Firms celebrate Queen’s Awards

Apr 23, 2012

 

Rapid expansion into markets across the world has earned Milton Keynes-based Beardow Adams, a leading manufacturer of hot melt adhesives, its fifth Queen’s Award for International Trade.
 
GPS technology specialist Racelogic, with exports from its Buckingham factory totaling 80 per cet of its turnover, has received Queen’s Awards for International Trade and Innovation for its development of LabSat, a device to enable satellite navigation systems to be tested without leaving the laboratory.
 
Key control system manufacturer Traka has won a Queen’s Award for Innovation.
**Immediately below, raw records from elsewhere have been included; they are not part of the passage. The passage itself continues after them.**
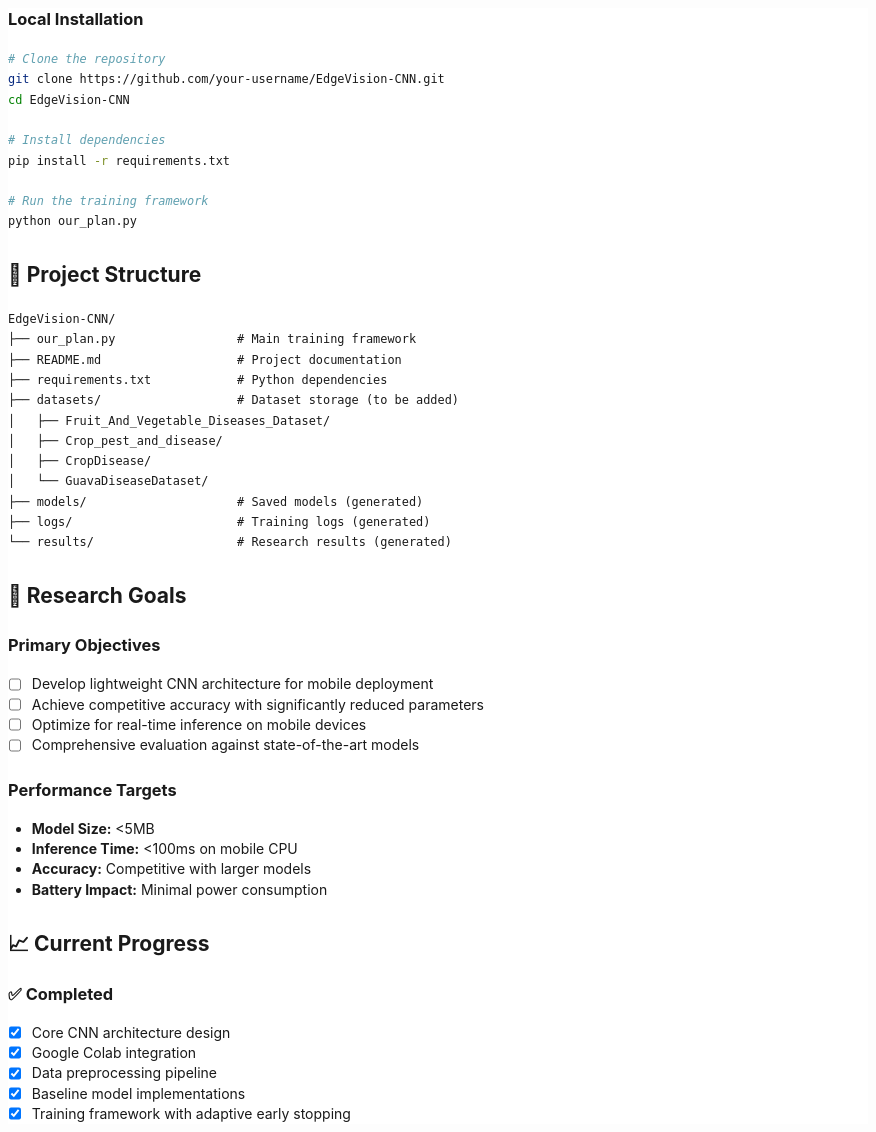 ### Local Installation

```bash
# Clone the repository
git clone https://github.com/your-username/EdgeVision-CNN.git
cd EdgeVision-CNN

# Install dependencies
pip install -r requirements.txt

# Run the training framework
python our_plan.py
```

## 📁 Project Structure

```
EdgeVision-CNN/
├── our_plan.py                 # Main training framework
├── README.md                   # Project documentation
├── requirements.txt            # Python dependencies
├── datasets/                   # Dataset storage (to be added)
│   ├── Fruit_And_Vegetable_Diseases_Dataset/
│   ├── Crop_pest_and_disease/
│   ├── CropDisease/
│   └── GuavaDiseaseDataset/
├── models/                     # Saved models (generated)
├── logs/                       # Training logs (generated)
└── results/                    # Research results (generated)
```

## 🎯 Research Goals

### Primary Objectives
- [ ] Develop lightweight CNN architecture for mobile deployment
- [ ] Achieve competitive accuracy with significantly reduced parameters
- [ ] Optimize for real-time inference on mobile devices
- [ ] Comprehensive evaluation against state-of-the-art models

### Performance Targets
- **Model Size:** <5MB
- **Inference Time:** <100ms on mobile CPU
- **Accuracy:** Competitive with larger models
- **Battery Impact:** Minimal power consumption

## 📈 Current Progress

### ✅ Completed
- [x] Core CNN architecture design
- [x] Google Colab integration
- [x] Data preprocessing pipeline
- [x] Baseline model implementations
- [x] Training framework with adaptive early stopping
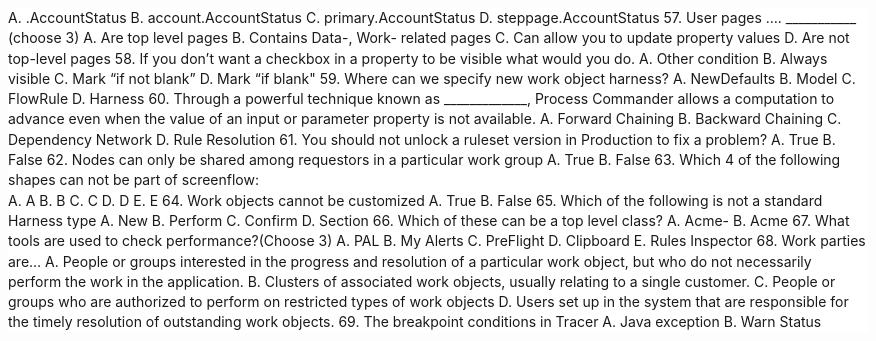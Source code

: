 A.	.AccountStatus
B.	account.AccountStatus
C.	primary.AccountStatus
D.	steppage.AccountStatus
57. 	User pages …. ___________ (choose 3)
A.	Are top level pages
B.	Contains Data-, Work- related pages
C.	Can allow you to update property values
D.	Are not top-level pages
58. 	If you don’t want a checkbox in a property to be visible what would you do.
A.	Other condition
B.	Always visible
C.	Mark “if not blank”
D.	Mark “if blank"
59. 	Where can we specify new work object harness?
A.	NewDefaults
B.	Model
C.	FlowRule
D.	Harness
60. 	Through a powerful technique known as _____________, Process Commander allows a computation to advance even when the value of an input or parameter property is not available.
A.	Forward Chaining
B.	Backward Chaining
C.	Dependency Network
D.	Rule Resolution
61. 	You should not unlock a ruleset version in Production to fix a problem?
A.	True
B.	False
62. 	Nodes can only be shared among requestors in a particular work group
A.	True
B.	False
63. 	Which 4 of the following shapes can not be part of screenflow:  
A.	A
B.	B
C.	C
D.	D
E.	E
64. 	 Work objects cannot be customized
A.	True
B.	False
65. 	Which of the following is not a standard Harness type 
A.	New
B.	Perform
C.	Confirm
D.	Section
66. 	Which of these can be a top level class?
A.	Acme-
B.	Acme
67. 	What tools are used to check performance?(Choose 3)
A.	PAL
B.	My Alerts
C.	PreFlight
D.	Clipboard
E.	Rules Inspector
68. 	 Work parties are…
A.	People or groups interested in the progress and resolution of a particular work object, but who do not necessarily perform the work in the application.
B.	Clusters of associated work objects, usually relating to a single customer.
C.	People or groups who are authorized to perform on restricted types of work objects
D.	Users set up in the system that are responsible for the timely resolution of outstanding work objects.
69. 	The breakpoint conditions in Tracer
A.	Java exception
B.	Warn Status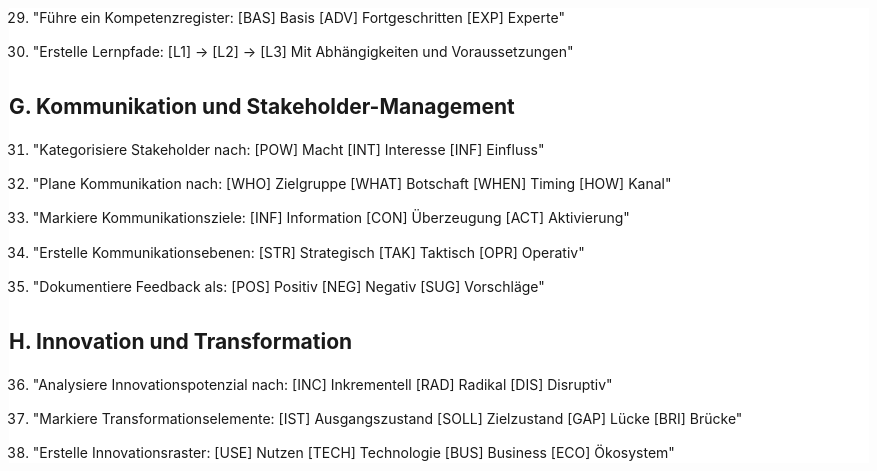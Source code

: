 29. "Führe ein Kompetenzregister:
    [BAS] Basis
    [ADV] Fortgeschritten
    [EXP] Experte"

30. "Erstelle Lernpfade:
    [L1] → [L2] → [L3]
    Mit Abhängigkeiten und Voraussetzungen"

## G. Kommunikation und Stakeholder-Management

31. "Kategorisiere Stakeholder nach:
    [POW] Macht
    [INT] Interesse
    [INF] Einfluss"

32. "Plane Kommunikation nach:
    [WHO] Zielgruppe
    [WHAT] Botschaft
    [WHEN] Timing
    [HOW] Kanal"

33. "Markiere Kommunikationsziele:
    [INF] Information
    [CON] Überzeugung
    [ACT] Aktivierung"

34. "Erstelle Kommunikationsebenen:
    [STR] Strategisch
    [TAK] Taktisch
    [OPR] Operativ"

35. "Dokumentiere Feedback als:
    [POS] Positiv
    [NEG] Negativ
    [SUG] Vorschläge"

## H. Innovation und Transformation

36. "Analysiere Innovationspotenzial nach:
    [INC] Inkrementell
    [RAD] Radikal
    [DIS] Disruptiv"

37. "Markiere Transformationselemente:
    [IST] Ausgangszustand
    [SOLL] Zielzustand
    [GAP] Lücke
    [BRI] Brücke"

38. "Erstelle Innovationsraster:
    [USE] Nutzen
    [TECH] Technologie
    [BUS] Business
    [ECO] Ökosystem"
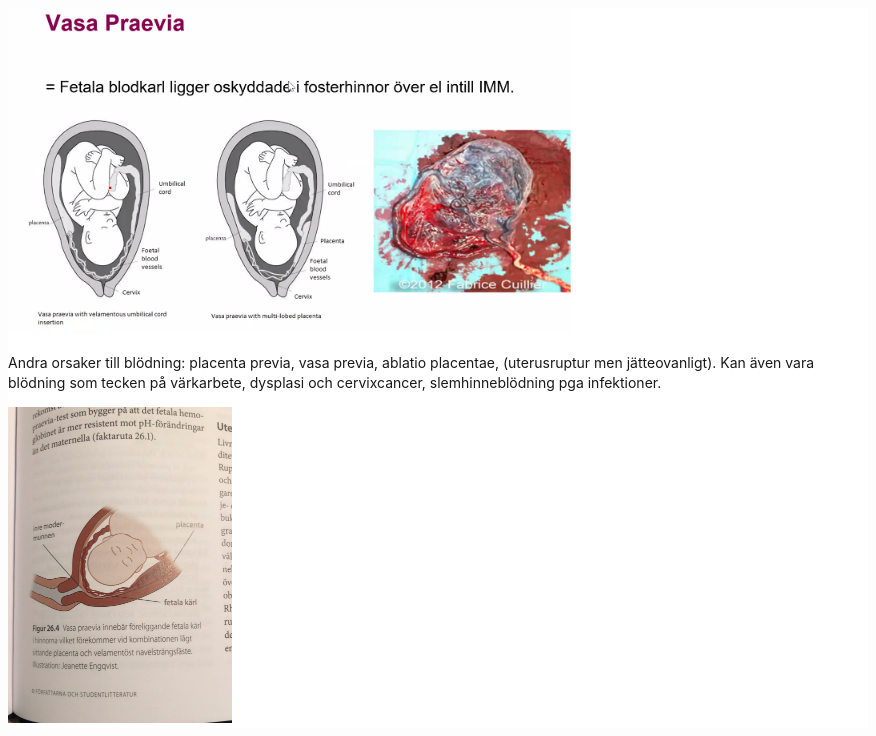 <img src="./imgs/gyn_sem_MPLvJ3gUXi.png" alt=MPLvJ3gUXi style="zoom: 80%;">



Andra orsaker till blödning: placenta previa, vasa previa, ablatio placentae, (uterusruptur men jätteovanligt). Kan även vara blödning som tecken på värkarbete, dysplasi och cervixcancer, slemhinneblödning pga infektioner. 

<img src="./imgs/gyn_sem_40aQBmLG7y.png" alt=40aQBmLG7y style="zoom:50%">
It has developed intelligent lockers, designed for managing sensitive assets.
 
Beardow Adams, which supplies the glue that attachs labels to products ranging from jars and bottles to car trim and wood panels, was among the UK’s 100 fastest growing companies last year, thanks to its expansion into Australia, South Africa and Chile.
 
The firm exports 70% of its products from its factory at Bradville, earning it this year’s Queen’s Award for International Trade.
 
Sales and marketing director Nick Beardow (pictured) said: “It is a great boost for our 85 staff and something they richly deserve. To win our fifth Queen’s Award shows that we, all of us, must be doing something right.
 
“Everyone here is really proud of the way that the things we make in Milton Keynes are sold all round the world. It proves that Britain really can compete. We are delighted to be a part of the export drive and greatly honoured by this award.”
 
The firm supplies leading global brands including Coca Cola, Nestlé, Colgate and Unilever but has its sights set on becoming a more significant player in the Asia-Pacific markets.
 
Mr Beardow said: “We so often hear about how British manufacturing is dead and that we do not export but it is just not true. The Queen’s Award has a big impact outside this country. The Queen is still held in high esteem and that Royal recognition counts for a great deal in many places.”
 
Racelogic, founded in 1992, supplies speed, distance and acceleration measurement devices to the automotive sector. It is established in more than 85 countries and sells to almost every car manufacturer in the world, including Ferrari, Porsche, VW, Honda and Mercedes Benz.
 
A Department of Business, Innovation and Skills spokesman said: “The strength of the company is its ability to innovate in an increasingly complex sector, with recent growth coming from the provision of solutions to test the latest in advanced driver assistance systems.”
 
Racelogic manufactures its products at its Buckingham headquarters. The firm won the Innovation award for LabSat, a device to enable satellite navigation systems to be tested without leaving the laboratory.
 
The BIS spokesman said: “The innovation has taken validation of satellite navigation systems to new levels, thus increasing confidence in their performance. LabSat sales have contributed significantly to the growth of the company.”
 
Olney-based Traka plc has received a Queen’s Award for Innovation for its development of intelligent security lockers.
 
The lockers, which automatically provide registered users access to specified items, are designed for managing sensitive assets. Users are identified by scanners, including chip and pin card-readers and biometric-readers.
 
The devices are already being used in hospitals, casinos and warehouses. As well as increased security, benefits include reduced staffing and capital costs. Through the innovation, business has expanded to world-wide markets.